The Government today confirmed its commitment to pressing ahead with reforms to the planning system which have attracted criticism from green groups.

The Queen's Speech included a Planning Reform Bill which the Government said would enable the UK to meet needs for housing and infrastructure and address the challenges of climate change, energy supplies and pressures on the environment.

The Bill would establish an infrastructure planning commission and streamline the planning regime, including the process for granting permission to nationally significant projects.

The Bill's aim is to deliver "more timely and predictable" decisions on infrastructure projects which are key to economic growth, energy provision, quality of life and tackling climate change.

But the Campaign to Protect Rural England (CPRE) is concerned the Bill will cut the public out of the process of planning decisions and could help push through new airports, roads and power stations which would damage efforts to fight climate change.

The conservation charity has also raised concerns over the Housing and Regeneration Bill included in today's Queen's Speech, which aims to deliver three million new homes by 2020.

The Bill would support better use of public sector land and brownfield sites, as well as establish new sustainable "eco-towns", but CPRE warned the provision of new homes must not be at the expense of the environment and greenbelt land.

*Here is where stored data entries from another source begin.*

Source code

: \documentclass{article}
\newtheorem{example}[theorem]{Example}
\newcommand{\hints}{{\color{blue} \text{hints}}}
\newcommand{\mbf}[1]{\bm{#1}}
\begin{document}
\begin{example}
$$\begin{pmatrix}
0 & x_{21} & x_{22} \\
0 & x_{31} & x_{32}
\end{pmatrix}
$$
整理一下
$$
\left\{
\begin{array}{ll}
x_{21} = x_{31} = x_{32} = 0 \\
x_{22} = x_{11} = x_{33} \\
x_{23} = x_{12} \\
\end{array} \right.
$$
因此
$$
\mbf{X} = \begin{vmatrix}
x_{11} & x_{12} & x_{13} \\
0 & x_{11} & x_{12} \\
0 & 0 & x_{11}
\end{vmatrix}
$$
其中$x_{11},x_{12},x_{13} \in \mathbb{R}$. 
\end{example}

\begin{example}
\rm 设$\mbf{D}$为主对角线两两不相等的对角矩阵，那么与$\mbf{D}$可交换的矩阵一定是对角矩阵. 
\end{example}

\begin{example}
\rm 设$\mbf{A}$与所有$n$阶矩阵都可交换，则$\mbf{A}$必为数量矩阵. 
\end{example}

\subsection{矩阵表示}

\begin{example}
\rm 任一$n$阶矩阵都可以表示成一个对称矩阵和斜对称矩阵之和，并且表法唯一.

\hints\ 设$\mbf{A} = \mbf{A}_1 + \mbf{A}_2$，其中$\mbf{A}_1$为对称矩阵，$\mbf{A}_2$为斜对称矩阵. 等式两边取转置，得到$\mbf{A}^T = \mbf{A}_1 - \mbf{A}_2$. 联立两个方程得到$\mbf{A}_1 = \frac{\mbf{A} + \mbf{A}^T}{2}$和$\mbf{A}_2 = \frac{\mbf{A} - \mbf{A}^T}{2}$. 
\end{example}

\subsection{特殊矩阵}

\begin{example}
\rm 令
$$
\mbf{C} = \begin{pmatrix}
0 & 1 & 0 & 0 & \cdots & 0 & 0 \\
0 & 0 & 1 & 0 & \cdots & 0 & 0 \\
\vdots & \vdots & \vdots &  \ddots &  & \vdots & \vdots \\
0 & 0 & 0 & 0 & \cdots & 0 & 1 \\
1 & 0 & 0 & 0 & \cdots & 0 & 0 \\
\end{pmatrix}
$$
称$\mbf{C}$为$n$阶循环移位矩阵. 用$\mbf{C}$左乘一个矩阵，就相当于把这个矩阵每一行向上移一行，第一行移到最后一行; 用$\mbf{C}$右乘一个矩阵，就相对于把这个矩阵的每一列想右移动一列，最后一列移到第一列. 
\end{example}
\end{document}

And Friends of the Earth's planning co-ordinator, Naomi Luhde Thompson, said the plans to overhaul the planning system were "bad news for democracy and bad news for the environment".

"It is particularly disingenuous for the Government to use climate change as an excuse to push through these changes.

"In reality the majority of the projects that will be given the green light under the new system, from motorway widening-schemes to new airport runways, will lead to an increase in carbon dioxide emissions.

"We are completely behind the development of new renewable energy sources, but stripping away people's democratic right to have their say is the wrong way to go about it," she said.